Working data:
+ + + + + + +
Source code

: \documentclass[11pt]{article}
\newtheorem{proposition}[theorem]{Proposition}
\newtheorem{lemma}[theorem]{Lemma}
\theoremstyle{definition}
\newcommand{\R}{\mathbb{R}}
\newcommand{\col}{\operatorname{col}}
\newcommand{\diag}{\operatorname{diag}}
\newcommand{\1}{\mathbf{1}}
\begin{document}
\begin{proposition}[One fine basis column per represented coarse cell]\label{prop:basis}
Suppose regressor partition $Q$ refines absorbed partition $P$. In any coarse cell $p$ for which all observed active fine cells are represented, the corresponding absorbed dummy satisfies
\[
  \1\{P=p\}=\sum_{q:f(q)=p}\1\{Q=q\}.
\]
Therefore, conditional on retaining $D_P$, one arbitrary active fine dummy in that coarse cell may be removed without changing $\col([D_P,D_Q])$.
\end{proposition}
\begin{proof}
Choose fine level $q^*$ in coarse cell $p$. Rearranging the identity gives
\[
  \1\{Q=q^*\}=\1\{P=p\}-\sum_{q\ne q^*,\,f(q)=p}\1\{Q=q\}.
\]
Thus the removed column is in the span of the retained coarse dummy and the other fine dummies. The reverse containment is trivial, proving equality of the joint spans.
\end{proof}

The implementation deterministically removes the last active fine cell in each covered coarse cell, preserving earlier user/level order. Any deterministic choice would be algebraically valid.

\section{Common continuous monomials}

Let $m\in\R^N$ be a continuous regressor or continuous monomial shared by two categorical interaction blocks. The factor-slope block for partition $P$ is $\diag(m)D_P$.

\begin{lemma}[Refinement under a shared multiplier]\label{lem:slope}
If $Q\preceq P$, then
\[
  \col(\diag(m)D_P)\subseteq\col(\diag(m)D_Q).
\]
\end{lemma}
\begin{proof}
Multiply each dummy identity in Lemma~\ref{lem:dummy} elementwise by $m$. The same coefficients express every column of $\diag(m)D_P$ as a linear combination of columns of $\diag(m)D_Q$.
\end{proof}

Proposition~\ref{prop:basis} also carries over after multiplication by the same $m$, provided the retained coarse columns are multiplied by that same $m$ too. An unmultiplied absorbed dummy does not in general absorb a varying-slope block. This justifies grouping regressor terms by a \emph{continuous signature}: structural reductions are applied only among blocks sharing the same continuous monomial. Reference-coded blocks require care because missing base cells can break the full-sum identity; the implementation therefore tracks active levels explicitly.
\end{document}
+ + + + + + +
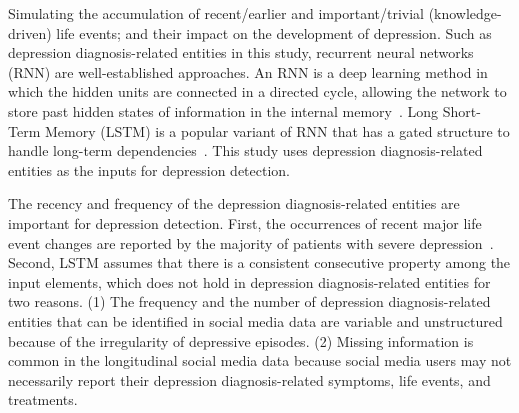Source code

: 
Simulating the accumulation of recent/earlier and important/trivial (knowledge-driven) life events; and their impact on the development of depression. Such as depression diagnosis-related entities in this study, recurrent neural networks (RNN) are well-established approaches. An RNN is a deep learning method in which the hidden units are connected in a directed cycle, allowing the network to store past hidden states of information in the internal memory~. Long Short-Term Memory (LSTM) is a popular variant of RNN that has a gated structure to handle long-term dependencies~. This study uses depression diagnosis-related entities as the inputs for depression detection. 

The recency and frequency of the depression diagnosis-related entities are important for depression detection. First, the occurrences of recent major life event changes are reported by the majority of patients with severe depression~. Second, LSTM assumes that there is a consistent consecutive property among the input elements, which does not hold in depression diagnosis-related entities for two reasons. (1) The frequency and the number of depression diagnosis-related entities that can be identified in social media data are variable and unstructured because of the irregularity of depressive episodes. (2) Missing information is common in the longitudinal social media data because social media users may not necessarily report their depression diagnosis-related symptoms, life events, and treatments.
+ + + + + + +
Work required: Where a line of the records contains the word "each", copy that line.

Solution to this task:
The implementation deterministically removes the last active fine cell in each covered coarse cell, preserving earlier user/level order. Any deterministic choice would be algebraically valid.
Multiply each dummy identity in Lemma~\ref{lem:dummy} elementwise by $m$. The same coefficients express every column of $\diag(m)D_P$ as a linear combination of columns of $\diag(m)D_Q$.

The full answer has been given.